Banfield also warns of “Accelerating Causes” that take a protest to the riot level, most notably sensational television coverage. Today’s modern social media escalates a simple protest to a brutal riot very quickly and it constantly gives moral validity to rioters, adding fuel to the fire. Speaking of fire, Elias Canetti in his excellent book “Crowds and Power” describes how fire is the natural tool of rioting. So, always have firefighters ready to roll.
Another issue surrounding media coverage is the way it inspires and trains others in the techniques of the riot, instructing rioters how to deal with the police, to overcome tear gas, to counter crowd control methods, and how to plan more effectively. Pillagers have been known to drive for hours inspired by the coverage of admiring media and social influencers.
Finally, Banfield addresses the issue of punishment. Rioters who know they can expect no legal ramifications are all the more inspired to do their worst. The rioters’ knowledge that the police have limited options and that prosecutors will not send them to jail, means real trouble. Riots have always flourished in urban centers partly due to the ready supply of young males and the anonymity of a large population. Of course, Kenosha, WI, officers can probably tell you how a midsize city needs to be ready as well.

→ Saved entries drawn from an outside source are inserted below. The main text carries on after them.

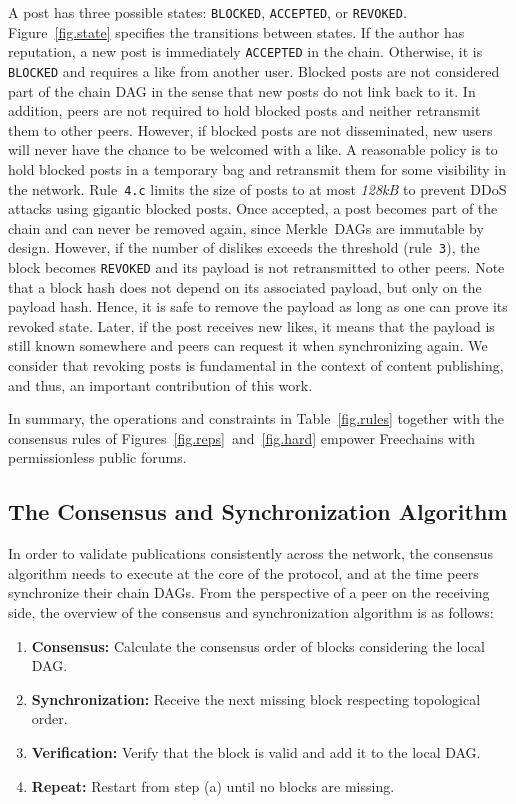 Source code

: \documentclass[10pt,journal,compsoc]{IEEEtran}
\newcommand{\FC}       {Freechains\xspace}
\newcommand{\code}[1]  {\texttt{\footnotesize{#1}}}
\begin{document}
A post has three possible states: \code{BLOCKED}, \code{ACCEPTED}, or
\code{REVOKED}.
Figure~\ref{fig.state} specifies the transitions between states.
%
If the author has reputation, a new post is immediately \code{ACCEPTED} in the
chain.
%
Otherwise, it is \code{BLOCKED} and requires a like from another user.
Blocked posts are not considered part of the chain DAG in the sense that new
posts do not link back to it.
In addition, peers are not required to hold blocked posts and neither
retransmit them to other peers.
However, if blocked posts are not disseminated, new users will never have the
chance to be welcomed with a like.
A reasonable policy is to hold blocked posts in a temporary bag and retransmit
them for some visibility in the network.
Rule~\code{4.c} limits the size of posts to at most \emph{128kB} to prevent
DDoS attacks using gigantic blocked posts.
%
Once accepted, a post becomes part of the chain and can never be removed
again, since Merkle~DAGs are immutable by design.
%
However, if the number of dislikes exceeds the threshold (rule~\code{3}), the
block becomes \code{REVOKED} and its payload is not retransmitted to other
peers.
Note that a block hash does not depend on its associated payload, but only on
the payload hash.
Hence, it is safe to remove the payload as long as one can prove its revoked
state.
Later, if the post receives new likes, it means that the payload is still known
somewhere and peers can request it when synchronizing again.
We consider that revoking posts is fundamental in the context of content
publishing, and thus, an important contribution of this work.

In summary, the operations and constraints in Table~\ref{fig.rules} together
with the consensus rules of Figures~\ref{fig.reps}~and~\ref{fig.hard} empower
\FC with permissionless public forums.

\subsection{The Consensus and Synchronization Algorithm}
\label{sec.consensus.algo}

In order to validate publications consistently across the network, the
consensus algorithm needs to execute at the core of the protocol, and at the
time peers synchronize their chain DAGs.
From the perspective of a peer on the receiving side, the overview of the
consensus and synchronization algorithm is as follows:
\begin{enumerate}
\item \textbf{Consensus:}
    Calculate the consensus order of blocks considering the local DAG.
\item \textbf{Synchronization:}
    Receive the next missing block respecting topological order.
\item \textbf{Verification:}
    Verify that the block is valid and add it to the local DAG.
\item \textbf{Repeat:}
    Restart from step (a) until no blocks are missing.
\end{enumerate}
\end{document}
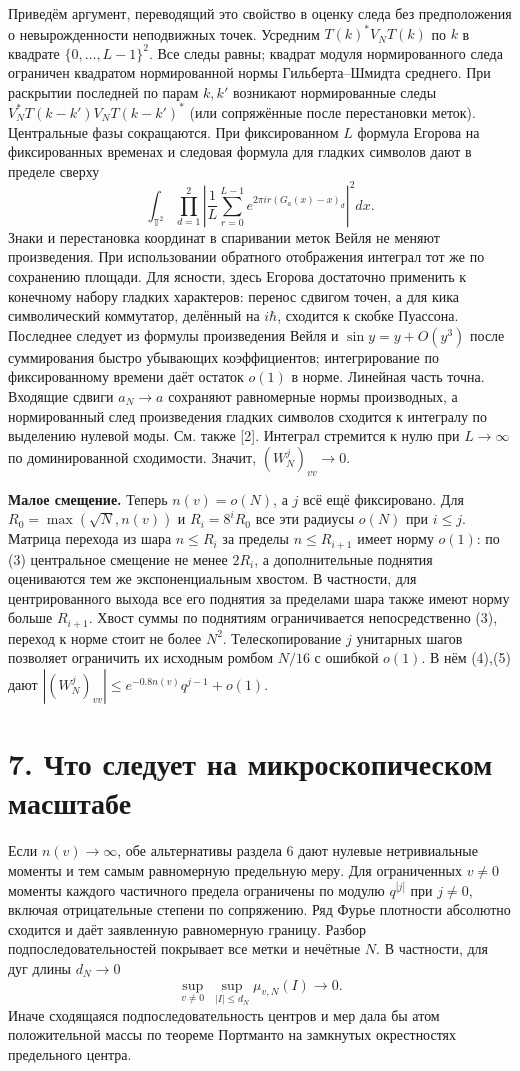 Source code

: \documentclass[11pt,a4paper]{article}
\newcommand{\sect}[1]{\section*{\sffamily\color{ink}#1}}
\newcommand{\subt}[1]{\par\medskip\noindent\textbf{#1.}\quad}
\begin{document}
Приведём аргумент, переводящий это свойство в оценку следа без предположения о невырожденности неподвижных точек. Усредним $T(k)^* V_N T(k)$ по $k$ в квадрате $\{0,\ldots,L-1\}^2$. Все следы равны; квадрат модуля нормированного следа ограничен квадратом нормированной нормы Гильберта--Шмидта среднего. При раскрытии последней по парам $k,k'$ возникают нормированные следы $V_N^*T(k-k')V_N T(k-k')^*$ (или сопряжённые после перестановки меток). Центральные фазы сокращаются. При фиксированном $L$ формула Егорова на фиксированных временах и следовая формула для гладких символов дают в пределе сверху
\[
 \int_{\mathbb T^2}\prod_{d=1}^2
 \left|\frac1L\sum_{r=0}^{L-1}e^{2\pi i r (G_a(x)-x)_d}\right|^2 dx .
\]
Знаки и перестановка координат в спаривании меток Вейля не меняют произведения. При использовании обратного отображения интеграл тот же по сохранению площади. Для ясности, здесь Егорова достаточно применить к конечному набору гладких характеров: перенос сдвигом точен, а для кика символический коммутатор, делённый на $i\hbar$, сходится к скобке Пуассона. Последнее следует из формулы произведения Вейля и $\sin y=y+O(y^3)$ после суммирования быстро убывающих коэффициентов; интегрирование по фиксированному времени даёт остаток $o(1)$ в норме. Линейная часть точна. Входящие сдвиги $a_N\to a$ сохраняют равномерные нормы производных, а нормированный след произведения гладких символов сходится к интегралу по выделению нулевой моды. См. также [2]. Интеграл стремится к нулю при $L\to\infty$ по доминированной сходимости. Значит, $(W_N^j)_{vv}\to0$.

\subt{Малое смещение} Теперь $n(v)=o(N)$, а $j$ всё ещё фиксировано. Для $R_0=\max(\sqrt N,n(v))$ и $R_i=8^iR_0$ все эти радиусы $o(N)$ при $i\le j$. Матрица перехода из шара $n\le R_i$ за пределы $n\le R_{i+1}$ имеет норму $o(1)$: по (3) центральное смещение не менее $2R_i$, а дополнительные поднятия оцениваются тем же экспоненциальным хвостом. В частности, для центрированного выхода все его поднятия за пределами шара также имеют норму больше $R_{i+1}$. Хвост суммы по поднятиям ограничивается непосредственно (3), переход к норме стоит не более $N^2$. Телескопирование $j$ унитарных шагов позволяет ограничить их исходным ромбом $N/16$ с ошибкой $o(1)$. В нём (4),(5) дают $|(W_N^j)_{vv}|\le e^{-0.8n(v)}q^{j-1}+o(1)$.
\newpage
\sect{7. Что следует на микроскопическом масштабе}
Если $n(v)\to\infty$, обе альтернативы раздела 6 дают нулевые нетривиальные моменты и тем самым равномерную предельную меру. Для ограниченных $v\ne0$ моменты каждого частичного предела ограничены по модулю $q^{|j|}$ при $j\ne0$, включая отрицательные степени по сопряжению. Ряд Фурье плотности абсолютно сходится и даёт заявленную равномерную границу. Разбор подпоследовательностей покрывает все метки и нечётные $N$. В частности, для дуг длины $d_N\to0$
\[
 \sup_{v\ne0}\ \sup_{|I|\le d_N} \mu_{v,N}(I)\to0.                       \tag{10}
\]
Иначе сходящаяся подпоследовательность центров и мер дала бы атом положительной массы по теореме Портманто на замкнутых окрестностях предельного центра.
\end{document}

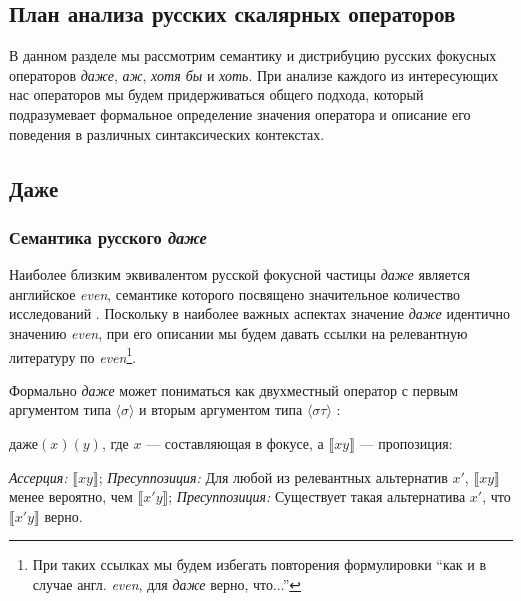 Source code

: \documentclass[a4paper, titlepage, 14pt]{article}
\begin{document}
\subsection{План анализа русских скалярных операторов} \label{additivityClassification}

В данном разделе мы рассмотрим семантику и дистрибуцию русских фокусных операторов \textit{даже}, \textit{аж}, \textit{хотя бы} и \textit{хоть}. При анализе каждого из интересующих нас операторов мы будем придерживаться общего подхода, который подразумевает формальное определение значения оператора и описание его поведения в различных синтаксических контекстах.

\subsection{Даже}

\subsubsection{Семантика русского \textit{даже}}

Наиболее близким эквивалентом русской фокусной частицы \textit{даже} является английское \textit{even}, семантике которого посвящено значительное количество исследований \citep{horn1969presuppositional,stalnaker1974pragmatic,rullmann1997even,iatridou2016our,kay1990even}. Поскольку в наиболее важных аспектах значение \textit{даже} идентично значению \textit{even}, при его описании мы будем давать ссылки на релевантную литературу по \textit{even}\footnote{При таких ссылках мы будем избегать повторения формулировки ``как и в случае англ. \textit{even}, для \textit{даже} верно, что...''}.

\medskip

Формально \textit{даже} может пониматься как двухместный оператор с первым аргументом типа $ \langle \sigma \rangle $ и вторым аргументом типа $ \langle \sigma \tau \rangle $ \citep{wagner2006association}:

\begin{exe}
    \ex $ \textit{даже}(x)(y) $, где $ x $ --- составляющая в фокусе, а $ \llbracket xy \rrbracket $ --- пропозиция: \begin{xlist}
        \ex \textit{Ассерция:} $ \llbracket xy \rrbracket $;
        \ex \textit{Пресуппозиция:} Для любой из релевантных альтернатив $ x' $, $ \llbracket xy \rrbracket $ менее вероятно, чем $ \llbracket x'y \rrbracket $;
        \ex \textit{Пресуппозиция:} Существует такая альтернатива $ x' $, что $ \llbracket x'y \rrbracket $ верно.
    \end{xlist}
\end{exe}
\end{document}
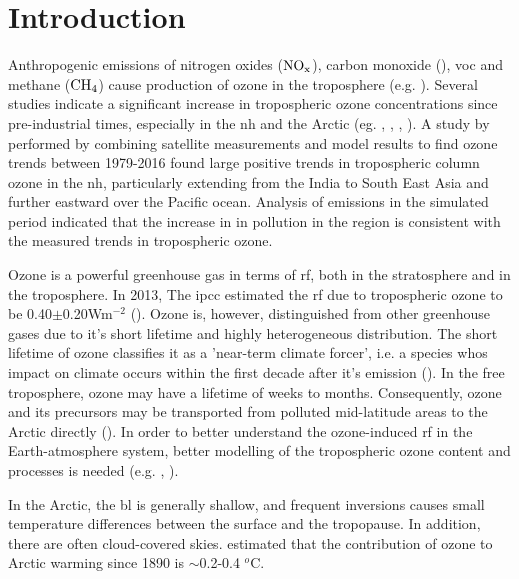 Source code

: \chapter{Introduction} \label{ch:introduction}
Anthropogenic emissions of nitrogen oxides ($\mathrm{NO_x}$), carbon monoxide (), \acrfull{voc} and methane ($\mathrm{CH_4}$) cause production of ozone in the troposphere (e.g. \cite{SeinfeldSpyros}). Several studies indicate a significant increase in tropospheric ozone concentrations since pre-industrial times, especially in the \acrfull{nh} and the Arctic (eg. \cite{WangJacob1998}, \cite{Shindell2007}, \cite{Parrish2014}, \cite{AMAP2015}). A study by \cite{ZIEMKE2019} performed by combining satellite measurements and model results to find ozone trends between 1979-2016 found large positive trends in tropospheric column ozone in the \acrshort{nh}, particularly extending from the India to South East Asia and further eastward over the Pacific ocean. Analysis of  emissions in the simulated period indicated that the increase in in pollution in the region is consistent with the measured trends in tropospheric ozone.  

\medskip

Ozone is a powerful greenhouse gas in terms of \acrfull{rf}, both in the stratosphere and in the troposphere. In 2013, The \acrfull{ipcc} estimated the \acrshort{rf} due to tropospheric ozone to be 0.40$\pm$0.20Wm$^{-2}$ (\cite{IPCCchapter8}). Ozone is, however, distinguished from other greenhouse gases due to it's short lifetime and highly heterogeneous distribution. The short lifetime of ozone classifies it as a 'near-term climate forcer', i.e. a species whos impact on climate occurs within the first decade after it's emission (\cite{IPCCchapter8}). In the free troposphere, ozone may have a lifetime of weeks to months. Consequently, ozone and its precursors may be transported from polluted mid-latitude areas to the Arctic directly (\cite{AMAP2015}). In order to better understand the ozone-induced \acrshort{rf} in the Earth-atmosphere system, better modelling of the tropospheric ozone content and processes is needed (e.g. \cite{Bowman2013}, \cite{Parella}). 

\medskip

In the Arctic, the \acrfull{bl} is generally shallow, and frequent inversions causes small temperature differences between the surface and the tropopause. In addition, there are often cloud-covered skies. \cite{Shindell2009} estimated that the contribution of ozone to Arctic warming since 1890 is $\sim$0.2-0.4 $^o$C.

Training, equipment, communications, and decisive leadership are essential to protect property and lives and the safety of our own personnel. The right to protest is sacred but everyone needs to read that first paragraph in this column again … ”the right of the people peaceably to assemble, and to petition the Government for a redress of grievances.” Rights are restricted if you break the law. I hope the courts remember that soon.